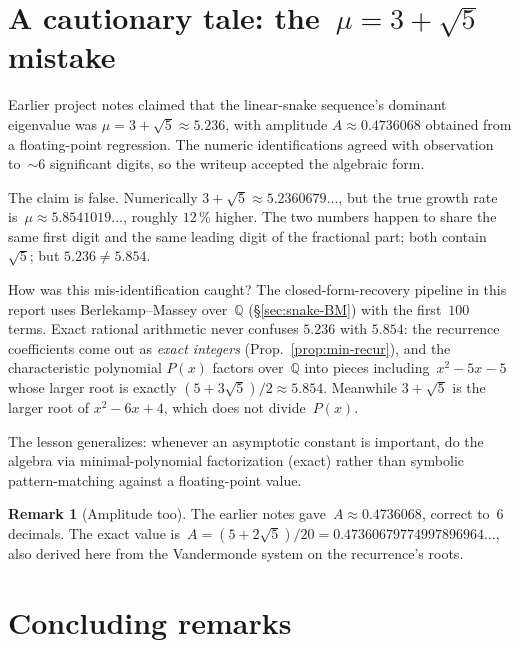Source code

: \documentclass[11pt,a4paper]{article}
\newcommand{\SI}[2]{#1\,#2}
\newcommand{\percent}[0]{\%}
\theoremstyle{definition}
\newtheorem{remark}[definition]{Remark}
\theoremstyle{plain}
\newcommand{\Q}{\mathbb{Q}}
\begin{document}
\section{A cautionary tale: the~$\mu = 3 + \sqrt{5}$ mistake}\label{sec:mistake}

Earlier project notes claimed that the linear-snake sequence's dominant
eigenvalue was $\mu = 3 + \sqrt{5} \approx 5.236$, with amplitude
$A \approx 0.4736068$ obtained from a floating-point regression.  The
numeric identifications agreed with observation to~$\sim 6$ significant
digits, so the writeup accepted the algebraic form.

The claim is false.  Numerically $3 + \sqrt{5} \approx 5.2360679\ldots$,
but the true growth rate is~$\mu \approx 5.8541019\ldots$, roughly
$\SI{12}{\percent}$ higher.  The two numbers happen to share the same
first digit and the same leading digit of the fractional part; both
contain~$\sqrt{5}$; but $5.236 \neq 5.854$.

How was this mis-identification caught?  The closed-form-recovery
pipeline in this report uses Berlekamp--Massey over~$\Q$ (\S\ref{sec:snake-BM})
with the first~$100$ terms.  Exact rational arithmetic never confuses
$5.236$ with $5.854$: the recurrence coefficients come out as \emph{exact
integers} (Prop.~\ref{prop:min-recur}), and the characteristic polynomial
$P(x)$ factors over~$\Q$ into pieces including~$x^2 - 5x - 5$ whose larger
root is exactly $(5 + 3\sqrt{5})/2 \approx 5.854$.  Meanwhile $3 + \sqrt{5}$
is the larger root of $x^2 - 6x + 4$, which does not divide~$P(x)$.

The lesson generalizes: whenever an asymptotic constant is important, do
the algebra via minimal-polynomial factorization (exact) rather than
symbolic pattern-matching against a floating-point value.

\begin{remark}[Amplitude too]
The earlier notes gave~$A \approx 0.4736068$, correct to~$6$ decimals.
The exact value is~$A = (5 + 2\sqrt{5})/20 = 0.47360679774997896964\ldots$,
also derived here from the Vandermonde system on the recurrence's roots.
\end{remark}

\section{Concluding remarks}\label{sec:conclusion}
\end{document}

::::

With the images omitted, return the full material exactly.

* _OUTPUT BELOW_
Source code

: \documentclass[11pt,a4paper]{article}
\newcommand{\SI}[2]{#1\,#2}
\newcommand{\percent}[0]{\%}
\theoremstyle{definition}
\newtheorem{remark}[definition]{Remark}
\theoremstyle{plain}
\newcommand{\Q}{\mathbb{Q}}
\begin{document}
\section{A cautionary tale: the~$\mu = 3 + \sqrt{5}$ mistake}\label{sec:mistake}

Earlier project notes claimed that the linear-snake sequence's dominant
eigenvalue was $\mu = 3 + \sqrt{5} \approx 5.236$, with amplitude
$A \approx 0.4736068$ obtained from a floating-point regression.  The
numeric identifications agreed with observation to~$\sim 6$ significant
digits, so the writeup accepted the algebraic form.

The claim is false.  Numerically $3 + \sqrt{5} \approx 5.2360679\ldots$,
but the true growth rate is~$\mu \approx 5.8541019\ldots$, roughly
$\SI{12}{\percent}$ higher.  The two numbers happen to share the same
first digit and the same leading digit of the fractional part; both
contain~$\sqrt{5}$; but $5.236 \neq 5.854$.

How was this mis-identification caught?  The closed-form-recovery
pipeline in this report uses Berlekamp--Massey over~$\Q$ (\S\ref{sec:snake-BM})
with the first~$100$ terms.  Exact rational arithmetic never confuses
$5.236$ with $5.854$: the recurrence coefficients come out as \emph{exact
integers} (Prop.~\ref{prop:min-recur}), and the characteristic polynomial
$P(x)$ factors over~$\Q$ into pieces including~$x^2 - 5x - 5$ whose larger
root is exactly $(5 + 3\sqrt{5})/2 \approx 5.854$.  Meanwhile $3 + \sqrt{5}$
is the larger root of $x^2 - 6x + 4$, which does not divide~$P(x)$.

The lesson generalizes: whenever an asymptotic constant is important, do
the algebra via minimal-polynomial factorization (exact) rather than
symbolic pattern-matching against a floating-point value.

\begin{remark}[Amplitude too]
The earlier notes gave~$A \approx 0.4736068$, correct to~$6$ decimals.
The exact value is~$A = (5 + 2\sqrt{5})/20 = 0.47360679774997896964\ldots$,
also derived here from the Vandermonde system on the recurrence's roots.
\end{remark}

\section{Concluding remarks}\label{sec:conclusion}
\end{document}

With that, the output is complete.